Several readers observed that the disparity is not statistically remarkable on reasonable assumptions about the composition of the concert audience.

Here are the arguments.

  • Assume that precisely half the concert attendees as a whole are each sex: 50 percent male, 50 percent female. The issue then maps into a simple coin-tossing problem.
If I toss a fair coin 58 times, what’s the probability I’ll get a 36-22 or worse (i.e. further from the 50-50 average) split in either direction, H-T or T-H?

Answer: 8.7 percent.

That’s worth an eyebrow-squinch, but it’s not really eyebrow-raising.

The customary (although perforce arbitrary) standard for raising a statistician’s eyebrows is five percent.  That would correspond to a 37-21 split or worse.  We’re near the edge there, but not over it.

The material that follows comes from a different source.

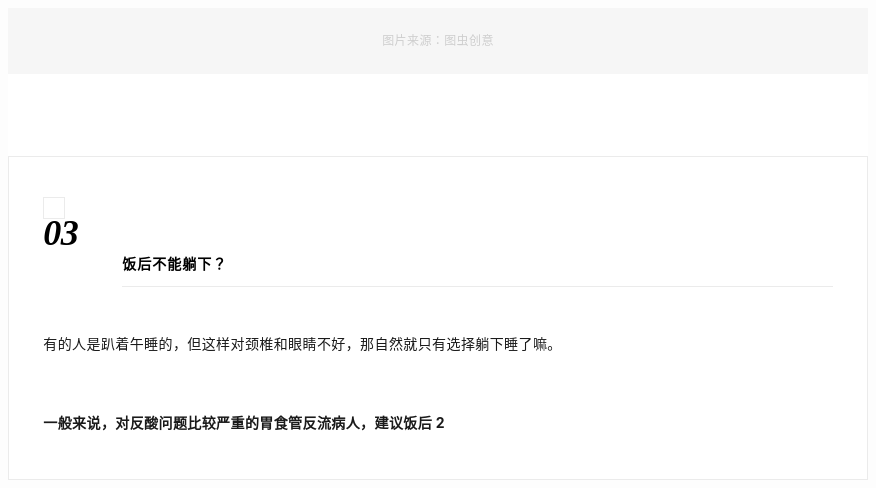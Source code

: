 </section></section><section powered-by="xiumi.us" style="margin-right: 0%;margin-left: 0%;box-sizing: border-box;"><section style="display: inline-block;width: 100%;vertical-align: top;background-color: rgb(246, 246, 246);padding: 10px;height: auto;box-sizing: border-box;"><section powered-by="xiumi.us" style="margin-top: 10px;margin-right: 0%;margin-left: 0%;box-sizing: border-box;"><section style="text-align: right;font-size: 12px;color: rgb(206, 206, 206);padding-right: 5px;padding-left: 5px;letter-spacing: 0.4px;line-height: 1.8;box-sizing: border-box;"><p style="text-align: center;box-sizing: border-box;">图片来源：图虫创意</p></section></section></section></section></section></section></section></section></section></section></section><section powered-by="xiumi.us" style="box-sizing: border-box;"><p style="white-space: normal;box-sizing: border-box;"><br style="box-sizing: border-box;"/></p></section><section powered-by="xiumi.us" style="box-sizing: border-box;"><p style="white-space: normal;box-sizing: border-box;"><br style="box-sizing: border-box;"/></p></section><section powered-by="xiumi.us" style="text-align: center;justify-content: center;box-sizing: border-box;"><section style="display: inline-block;width: 100%;vertical-align: top;height: auto;border-style: solid;border-width: 1px;border-radius: 0px;border-color: rgba(0, 0, 0, 0.08);box-sizing: border-box;"><section powered-by="xiumi.us" style="box-sizing: border-box;"><section style="display: flex;flex-flow: row nowrap;justify-content: center;box-sizing: border-box;"><section style="display: inline-block;width: 92%;vertical-align: top;flex: 0 0 auto;height: auto;align-self: flex-start;box-sizing: border-box;"><section powered-by="xiumi.us" style="box-sizing: border-box;"><section style="margin: 40px 0% 30px;text-align: left;justify-content: flex-start;display: flex;flex-flow: row nowrap;box-sizing: border-box;"><section style="display: inline-block;vertical-align: bottom;width: auto;min-width: 10%;max-width: 100%;height: auto;border-width: 0px;border-radius: 0px;border-style: none;border-color: rgba(0, 0, 0, 0.08);flex: 0 0 auto;align-self: flex-end;box-sizing: border-box;"><section powered-by="xiumi.us" style="justify-content: flex-start;box-sizing: border-box;"><section style="display: inline-block;width: 22px;height: 22px;vertical-align: top;overflow: hidden;border-style: solid;border-width: 1px;border-radius: 0px;border-color: rgba(0, 0, 0, 0.08);line-height: 1;box-sizing: border-box;"><svg style="float:left;line-height:0;width:0;vertical-align:top;" viewbox="0 0 1 1"></svg></section></section><section powered-by="xiumi.us" style="margin-top: -40px;margin-right: 0%;margin-left: 0%;box-sizing: border-box;"><section style="color: rgb(0, 0, 0);font-size: 36px;line-height: 1;letter-spacing: -0.5px;font-family: Optima-Regular, PingFangTC-light;box-sizing: border-box;"><p style="box-sizing: border-box;"><em style="box-sizing: border-box;"><strong style="box-sizing: border-box;">03 </strong></em></p></section></section></section><section style="display: inline-block;vertical-align: bottom;width: auto;height: auto;line-height: 0;letter-spacing: 0px;flex: 100 100 0%;align-self: flex-end;box-sizing: border-box;"><section powered-by="xiumi.us" style="margin-right: 0%;margin-left: 0%;box-sizing: border-box;"><section style="text-align: justify;color: rgb(0, 0, 0);letter-spacing: 1px;line-height: 1;font-family: Optima-Regular, PingFangTC-light;box-sizing: border-box;"><p style="white-space: normal;box-sizing: border-box;"><strong style="box-sizing: border-box;">饭后不能躺下？</strong></p></section></section><section powered-by="xiumi.us" style="margin-top: 8px;margin-right: 0%;margin-left: 0%;box-sizing: border-box;"><section style="background-color: rgba(0, 0, 0, 0.08);height: 1px;box-sizing: border-box;"><svg style="float:left;line-height:0;width:0;vertical-align:top;" viewbox="0 0 1 1"></svg></section></section></section></section></section></section></section></section><section powered-by="xiumi.us" style="box-sizing: border-box;"><section style="justify-content: center;display: flex;flex-flow: row nowrap;box-sizing: border-box;"><section style="display: inline-block;width: 92%;vertical-align: top;flex: 0 0 auto;height: auto;align-self: flex-start;padding-bottom: 30px;border-width: 0px;border-radius: 0px;border-style: none;border-color: rgb(62, 62, 62);box-sizing: border-box;"><section powered-by="xiumi.us" style="text-align: justify;line-height: 1.8;letter-spacing: 0.4px;box-sizing: border-box;"><p style="white-space: normal;box-sizing: border-box;"><span style="letter-spacing: 0.4px;box-sizing: border-box;">有的人是趴着午睡的，但这样对颈椎和眼睛不好，那自然就只有选择躺下睡了嘛。 </span></p><p style="white-space: normal;box-sizing: border-box;"><br style="box-sizing: border-box;"/></p><p style="white-space: normal;box-sizing: border-box;"><strong style="box-sizing: border-box;">一般来说，对反酸问题比较严重的胃食管反流病人，建议饭后 2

  • You can work the numbers the other way, too.
We don’t actually know the proportion of females among the concert attendees overall.  Maybe it wasn’t precisely half.  OK, let’s call it p.

Now ask the question: Given that a random selection of 58 from that population had 22 males and 36 females, what can we deduce about likely values for p?

Answer:  On that customary standard, p is probably (i.e. at the 95 percent level of probability) between 48 percent and 74 percent.

Note that includes the possibility of an even split, or even of a slight male majority, 51 or 52 percent.

Bottom line here: Neither of those answers raises the statistician’s eyebrows.  Neither is remarkably improbable.

So we are likely just seeing random statistical fluctuation here.

Many thanks to all who emailed in.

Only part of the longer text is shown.